──────── Data provided ────────

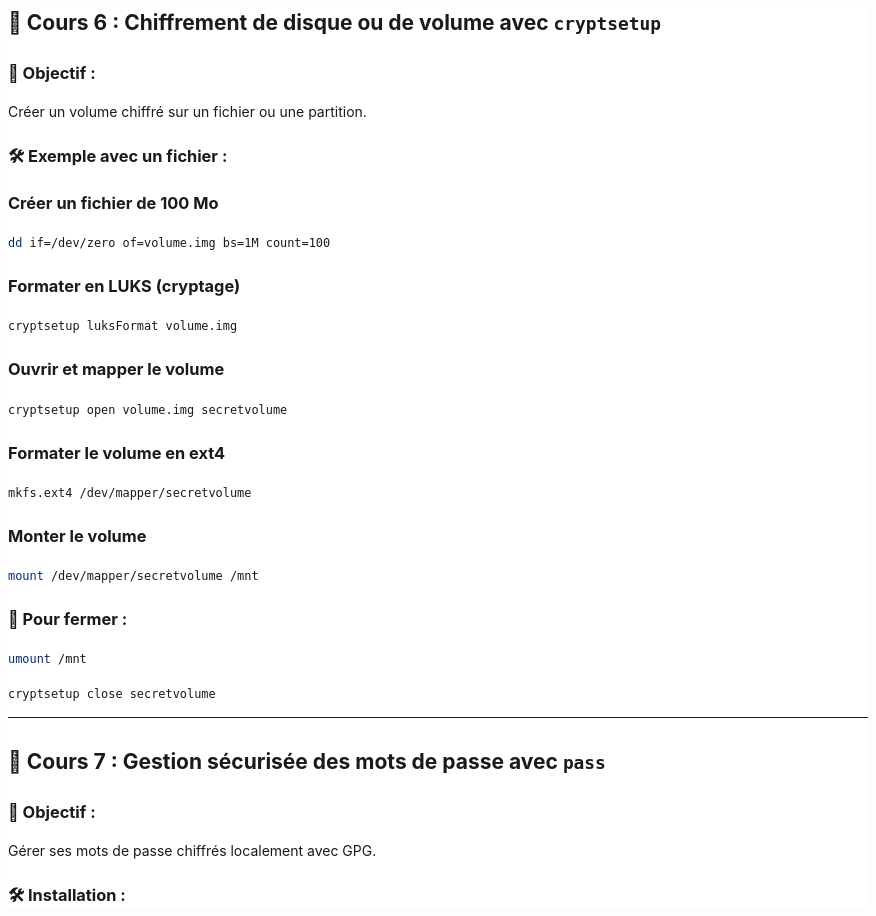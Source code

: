 
## 🔐 Cours 6 : Chiffrement de disque ou de volume avec `cryptsetup`

### 🎯 Objectif :
Créer un volume chiffré sur un fichier ou une partition.

### 🛠️ Exemple avec un fichier :

### Créer un fichier de 100 Mo
```bash
dd if=/dev/zero of=volume.img bs=1M count=100
```
### Formater en LUKS (cryptage)
```bash
cryptsetup luksFormat volume.img
```
### Ouvrir et mapper le volume
```bash
cryptsetup open volume.img secretvolume
```
### Formater le volume en ext4
```bash
mkfs.ext4 /dev/mapper/secretvolume
```
### Monter le volume
```bash
mount /dev/mapper/secretvolume /mnt
```

### 🔐 Pour fermer :

```bash
umount /mnt
```

```bash
cryptsetup close secretvolume
```

---

## 🔑 Cours 7 : Gestion sécurisée des mots de passe avec `pass`

### 🎯 Objectif :
Gérer ses mots de passe chiffrés localement avec GPG.

### 🛠️ Installation :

────────

**Your instructions:** Give again only the lines of the material above that run from the one with "Gérer ses mots" through the end, both included, exactly as they appear.

**Answer space:**
Gérer ses mots de passe chiffrés localement avec GPG.

### 🛠️ Installation :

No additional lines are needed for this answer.